SUPPLIED RECORDS:
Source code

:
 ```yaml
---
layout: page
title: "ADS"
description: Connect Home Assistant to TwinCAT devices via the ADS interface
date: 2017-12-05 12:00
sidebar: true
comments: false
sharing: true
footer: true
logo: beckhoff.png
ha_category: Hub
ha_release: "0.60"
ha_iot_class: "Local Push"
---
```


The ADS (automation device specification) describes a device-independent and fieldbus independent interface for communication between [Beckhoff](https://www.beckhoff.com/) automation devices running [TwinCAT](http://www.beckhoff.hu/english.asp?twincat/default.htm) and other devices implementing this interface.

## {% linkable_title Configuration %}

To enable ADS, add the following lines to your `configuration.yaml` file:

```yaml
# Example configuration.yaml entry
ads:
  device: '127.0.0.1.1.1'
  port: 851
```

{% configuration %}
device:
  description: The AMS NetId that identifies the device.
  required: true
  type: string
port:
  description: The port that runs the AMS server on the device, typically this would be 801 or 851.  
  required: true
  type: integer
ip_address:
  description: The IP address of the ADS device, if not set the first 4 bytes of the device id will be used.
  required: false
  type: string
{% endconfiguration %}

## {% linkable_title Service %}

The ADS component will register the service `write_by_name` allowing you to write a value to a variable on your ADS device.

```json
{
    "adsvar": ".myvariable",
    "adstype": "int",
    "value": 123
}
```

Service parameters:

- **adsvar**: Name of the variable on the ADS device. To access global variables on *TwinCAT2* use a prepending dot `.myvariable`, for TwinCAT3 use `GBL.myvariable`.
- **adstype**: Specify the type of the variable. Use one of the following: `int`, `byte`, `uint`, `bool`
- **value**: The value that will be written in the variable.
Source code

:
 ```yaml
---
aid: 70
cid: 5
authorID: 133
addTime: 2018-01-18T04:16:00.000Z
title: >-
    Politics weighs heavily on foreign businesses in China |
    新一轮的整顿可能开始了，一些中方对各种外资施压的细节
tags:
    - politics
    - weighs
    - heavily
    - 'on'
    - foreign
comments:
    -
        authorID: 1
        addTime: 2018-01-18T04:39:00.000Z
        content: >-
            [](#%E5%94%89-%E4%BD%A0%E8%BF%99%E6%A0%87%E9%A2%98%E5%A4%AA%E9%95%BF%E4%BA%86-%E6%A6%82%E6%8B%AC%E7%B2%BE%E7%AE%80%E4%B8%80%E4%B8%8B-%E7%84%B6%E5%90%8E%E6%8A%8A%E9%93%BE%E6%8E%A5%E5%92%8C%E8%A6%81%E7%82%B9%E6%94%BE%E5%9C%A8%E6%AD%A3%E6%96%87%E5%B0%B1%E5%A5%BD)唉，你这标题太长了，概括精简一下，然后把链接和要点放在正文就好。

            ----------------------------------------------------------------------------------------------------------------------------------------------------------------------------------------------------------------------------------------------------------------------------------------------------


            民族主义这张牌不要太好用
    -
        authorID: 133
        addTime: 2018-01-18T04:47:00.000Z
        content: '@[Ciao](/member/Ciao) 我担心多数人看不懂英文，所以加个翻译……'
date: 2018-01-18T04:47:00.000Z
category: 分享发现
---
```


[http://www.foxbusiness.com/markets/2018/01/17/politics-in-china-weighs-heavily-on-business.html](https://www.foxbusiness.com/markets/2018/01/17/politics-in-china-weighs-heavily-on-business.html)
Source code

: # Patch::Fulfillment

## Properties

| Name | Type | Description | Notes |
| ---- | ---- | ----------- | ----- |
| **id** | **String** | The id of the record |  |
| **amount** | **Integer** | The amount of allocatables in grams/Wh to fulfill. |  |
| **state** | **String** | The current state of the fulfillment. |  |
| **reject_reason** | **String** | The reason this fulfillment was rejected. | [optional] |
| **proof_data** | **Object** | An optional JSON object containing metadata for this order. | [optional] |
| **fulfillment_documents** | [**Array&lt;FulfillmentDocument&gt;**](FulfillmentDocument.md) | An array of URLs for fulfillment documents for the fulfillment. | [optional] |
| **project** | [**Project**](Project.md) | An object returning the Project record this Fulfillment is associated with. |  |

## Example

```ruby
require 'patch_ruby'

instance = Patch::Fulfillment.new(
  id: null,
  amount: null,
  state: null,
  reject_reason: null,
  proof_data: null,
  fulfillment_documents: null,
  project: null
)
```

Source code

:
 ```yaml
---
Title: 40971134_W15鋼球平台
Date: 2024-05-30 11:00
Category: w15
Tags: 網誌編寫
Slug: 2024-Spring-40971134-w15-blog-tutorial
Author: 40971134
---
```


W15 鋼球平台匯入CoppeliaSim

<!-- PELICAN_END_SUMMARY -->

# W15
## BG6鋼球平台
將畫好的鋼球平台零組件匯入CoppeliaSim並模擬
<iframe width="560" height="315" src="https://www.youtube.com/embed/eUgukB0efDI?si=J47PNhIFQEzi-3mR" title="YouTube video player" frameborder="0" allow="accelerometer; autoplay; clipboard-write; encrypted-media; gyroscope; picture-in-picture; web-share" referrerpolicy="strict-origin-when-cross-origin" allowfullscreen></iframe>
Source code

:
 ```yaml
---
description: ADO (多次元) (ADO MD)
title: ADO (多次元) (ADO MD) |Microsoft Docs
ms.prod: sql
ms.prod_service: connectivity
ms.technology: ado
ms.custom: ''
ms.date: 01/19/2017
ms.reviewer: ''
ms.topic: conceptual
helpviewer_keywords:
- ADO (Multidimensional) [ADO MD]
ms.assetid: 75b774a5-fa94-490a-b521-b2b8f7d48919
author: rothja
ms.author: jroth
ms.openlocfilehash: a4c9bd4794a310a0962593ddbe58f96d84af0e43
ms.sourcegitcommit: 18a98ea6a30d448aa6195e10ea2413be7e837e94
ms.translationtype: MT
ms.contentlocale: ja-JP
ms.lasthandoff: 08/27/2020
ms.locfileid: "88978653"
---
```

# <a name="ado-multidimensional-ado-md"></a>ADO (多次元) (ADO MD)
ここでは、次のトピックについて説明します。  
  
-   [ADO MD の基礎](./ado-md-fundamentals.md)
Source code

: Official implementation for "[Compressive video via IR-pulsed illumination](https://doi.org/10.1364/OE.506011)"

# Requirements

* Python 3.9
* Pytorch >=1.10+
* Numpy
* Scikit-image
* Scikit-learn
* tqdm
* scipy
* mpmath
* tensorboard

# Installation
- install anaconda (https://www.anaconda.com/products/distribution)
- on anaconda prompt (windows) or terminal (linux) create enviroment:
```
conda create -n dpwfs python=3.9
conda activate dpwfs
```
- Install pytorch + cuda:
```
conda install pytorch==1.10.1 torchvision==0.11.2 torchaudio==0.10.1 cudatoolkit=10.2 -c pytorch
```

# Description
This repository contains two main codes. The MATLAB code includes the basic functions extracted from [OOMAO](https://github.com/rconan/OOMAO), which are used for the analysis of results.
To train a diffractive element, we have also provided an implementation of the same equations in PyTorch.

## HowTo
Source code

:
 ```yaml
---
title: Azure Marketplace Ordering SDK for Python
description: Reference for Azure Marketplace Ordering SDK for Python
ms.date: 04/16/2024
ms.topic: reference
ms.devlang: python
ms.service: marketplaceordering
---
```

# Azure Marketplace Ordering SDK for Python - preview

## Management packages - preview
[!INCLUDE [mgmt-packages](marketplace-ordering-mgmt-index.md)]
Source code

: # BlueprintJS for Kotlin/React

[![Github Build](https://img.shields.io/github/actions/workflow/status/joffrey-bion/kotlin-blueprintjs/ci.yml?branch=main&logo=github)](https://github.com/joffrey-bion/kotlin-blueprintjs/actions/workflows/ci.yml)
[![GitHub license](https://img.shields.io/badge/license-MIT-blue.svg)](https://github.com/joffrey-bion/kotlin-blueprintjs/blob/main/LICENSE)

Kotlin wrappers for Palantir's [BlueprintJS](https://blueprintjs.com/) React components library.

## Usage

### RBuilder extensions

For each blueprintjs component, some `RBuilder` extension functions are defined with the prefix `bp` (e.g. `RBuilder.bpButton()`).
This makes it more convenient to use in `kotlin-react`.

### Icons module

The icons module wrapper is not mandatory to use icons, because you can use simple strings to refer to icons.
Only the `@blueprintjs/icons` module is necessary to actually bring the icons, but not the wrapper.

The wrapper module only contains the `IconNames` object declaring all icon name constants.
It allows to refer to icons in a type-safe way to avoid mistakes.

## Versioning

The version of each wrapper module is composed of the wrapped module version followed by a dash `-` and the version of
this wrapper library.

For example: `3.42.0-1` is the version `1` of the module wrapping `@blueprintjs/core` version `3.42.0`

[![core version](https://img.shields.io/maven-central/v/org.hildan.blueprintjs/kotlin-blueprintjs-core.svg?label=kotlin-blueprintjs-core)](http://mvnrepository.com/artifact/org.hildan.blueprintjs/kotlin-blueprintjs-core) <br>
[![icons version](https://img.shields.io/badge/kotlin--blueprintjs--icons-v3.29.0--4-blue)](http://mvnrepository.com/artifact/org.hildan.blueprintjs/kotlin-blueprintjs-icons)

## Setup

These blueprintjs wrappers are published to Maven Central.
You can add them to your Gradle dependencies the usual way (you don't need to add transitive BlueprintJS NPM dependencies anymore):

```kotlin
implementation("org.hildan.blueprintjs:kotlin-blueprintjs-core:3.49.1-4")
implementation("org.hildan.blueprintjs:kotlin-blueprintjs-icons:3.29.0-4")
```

EXERCISE GOAL:
Read through the listing and copy each line in which the word "optional" occurs.

TASK ANSWER:
| **reject_reason** | **String** | The reason this fulfillment was rejected. | [optional] |
| **proof_data** | **Object** | An optional JSON object containing metadata for this order. | [optional] |
| **fulfillment_documents** | [**Array&lt;FulfillmentDocument&gt;**](FulfillmentDocument.md) | An array of URLs for fulfillment documents for the fulfillment. | [optional] |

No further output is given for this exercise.